Kevin Drum points out a depressing article about parents and their cellphones, and then he writes about the pressures of "proper" schooling (as in, getting kids into the right schools and first-graders spending four hours each night doing homework and the like). Both of these articles put me in mind of George Carlin.
In the cellphone article, in which parents clearly think their phone conversations are of greater importance than their kids, I recall Carlin saying, "It's a baby. Touch the little prick once in a while; he'll thank you for it someday." That's exactly right. I'm as guilty as any parent, really, of not always being attentive to what my kid's up to. It's really hard not to be. It's really hard not to simply say "That's nice", without turning my head, when she wants to show me that her kitty is sitting on her lap for the thousandth day in a row. But that doesn't make it right. There is a fundamental difference between occasionally having to say, "Sweetie, I'm doing something important right now, so can you play by yourself for a while?" and treating your child as a feature in the wallpaper of one's life.

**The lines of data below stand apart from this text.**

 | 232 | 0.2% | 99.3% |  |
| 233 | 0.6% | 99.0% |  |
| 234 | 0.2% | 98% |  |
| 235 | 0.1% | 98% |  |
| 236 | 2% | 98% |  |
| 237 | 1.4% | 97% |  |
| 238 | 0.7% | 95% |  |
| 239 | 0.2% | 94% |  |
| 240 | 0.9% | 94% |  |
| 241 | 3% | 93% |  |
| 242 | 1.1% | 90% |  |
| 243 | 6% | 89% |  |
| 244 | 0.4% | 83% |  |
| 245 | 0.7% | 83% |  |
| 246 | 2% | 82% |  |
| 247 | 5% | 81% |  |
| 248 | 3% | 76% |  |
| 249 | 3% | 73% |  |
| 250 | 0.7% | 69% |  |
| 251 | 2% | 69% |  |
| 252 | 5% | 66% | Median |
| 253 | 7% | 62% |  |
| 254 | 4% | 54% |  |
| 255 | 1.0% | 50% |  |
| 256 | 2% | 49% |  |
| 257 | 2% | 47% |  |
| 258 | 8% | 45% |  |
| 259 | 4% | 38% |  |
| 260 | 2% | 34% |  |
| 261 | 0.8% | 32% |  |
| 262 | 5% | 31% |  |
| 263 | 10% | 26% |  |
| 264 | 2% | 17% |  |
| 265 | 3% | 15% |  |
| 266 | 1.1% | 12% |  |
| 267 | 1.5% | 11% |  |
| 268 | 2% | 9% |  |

And in the second case, a recent Carlin album has a lengthy segment on how out-of-whack our society's fixation on children has become. He says, "You have a child fetish, you've turned them into little cult objects, and it's not healthy." This goes hand-in-hand with the cellphone article, because we're in increasing danger of not seeing children as people but as things to be paraded about so that our peers can see how wonderful we are. Children have become one more way of "Keeping up with the Joneses", and it's really depressing. I resent being made to feel that if my daughter isn't quite reading yet (much less at a fourth grade level or whatever), or if she's only starting preschool yet (actually, she is), or if she's not already taking violin or dance lessons, that I'm somehow crippling her future. I resent it because (a) it's completely false (late-bloomers and early-flameouts are a dime-a-dozen), and (b) it's none of anyone's damn business but ours, anyway.